DESCRIPTION OF THE TASK: Restate word for word each line of the data, starting at the one containing "a blockchain account." and running through the last.

MATERIAL FOR THE TASK:
-------------------------
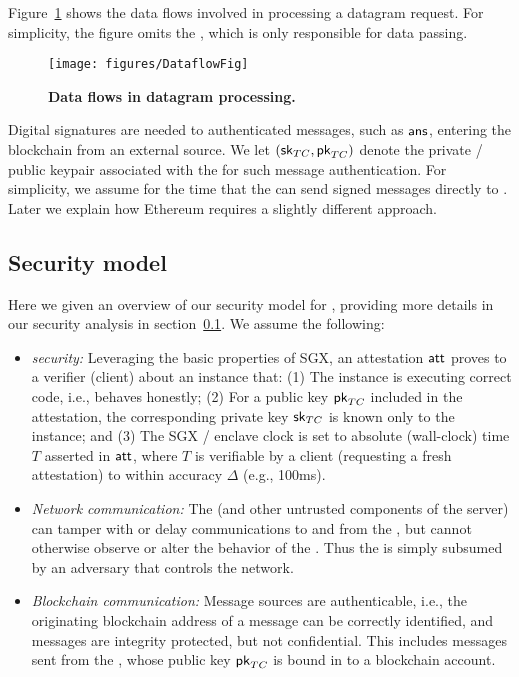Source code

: Figure~\ref{fig:dataflow} shows the data flows involved in processing a datagram request. For simplicity, the figure omits the \medname, which is only responsible for data passing.


\begin{figure}[h!]
\centering
\texttt{[image: figures/DataflowFig]}
\caption{{\bf Data flows in datagram processing.}}
\label{fig:dataflow}
\end{figure}


Digital signatures are needed to authenticated messages, such as ${\sf ans}$, entering the blockchain from an external source. We let $({{\sf sk}_{TC}}, {\sf pk}_{TC})$ denote the private / public keypair associated with the \encname for such message authentication. For simplicity, we assume for the time that the \encname can send signed messages directly to \tcont. Later we explain how Ethereum requires a slightly different approach.

\subsection{Security model}

Here we given an overview of our security model for \tc, providing more details in our security analysis in section~\ref{}. We assume the following:

\begin{itemize}
\item {\em \encname security:} Leveraging the basic properties of SGX, an attestation ${\sf att}$ proves to a verifier (client) about an \encname instance that: (1) The instance is executing correct code, i.e., behaves honestly; (2) For a public key ${\sf pk}_{TC}$ included in the attestation, the corresponding private key ${{\sf sk}_{TC}}$ is known only to the instance; and (3) The SGX / enclave clock is set to absolute (wall-clock) time $T$ asserted in ${\sf att}$, where $T$ is verifiable by a client (requesting a fresh attestation) to within accuracy $\Delta$ (e.g., 100ms).

\item {\em Network communication:} The \medname (and other untrusted components of the \tc server) can tamper with or delay communications to and from the \encname, but cannot otherwise observe or alter the behavior of the \encname. Thus the \medname is simply subsumed by an adversary that controls the network. 

\item {\em Blockchain communication:} Message sources are authenticable, i.e., the originating blockchain address of a message can be correctly identified, and messages are integrity protected, but not confidential. This includes messages sent from the \encname, whose public key ${\sf pk}_{TC}$ is bound in \tc to a blockchain account. 
\end{itemize}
-------------------------
SOLUTION TO THE EXERCISE:
\item {\em Blockchain communication:} Message sources are authenticable, i.e., the originating blockchain address of a message can be correctly identified, and messages are integrity protected, but not confidential. This includes messages sent from the \encname, whose public key ${\sf pk}_{TC}$ is bound in \tc to a blockchain account. 
\end{itemize}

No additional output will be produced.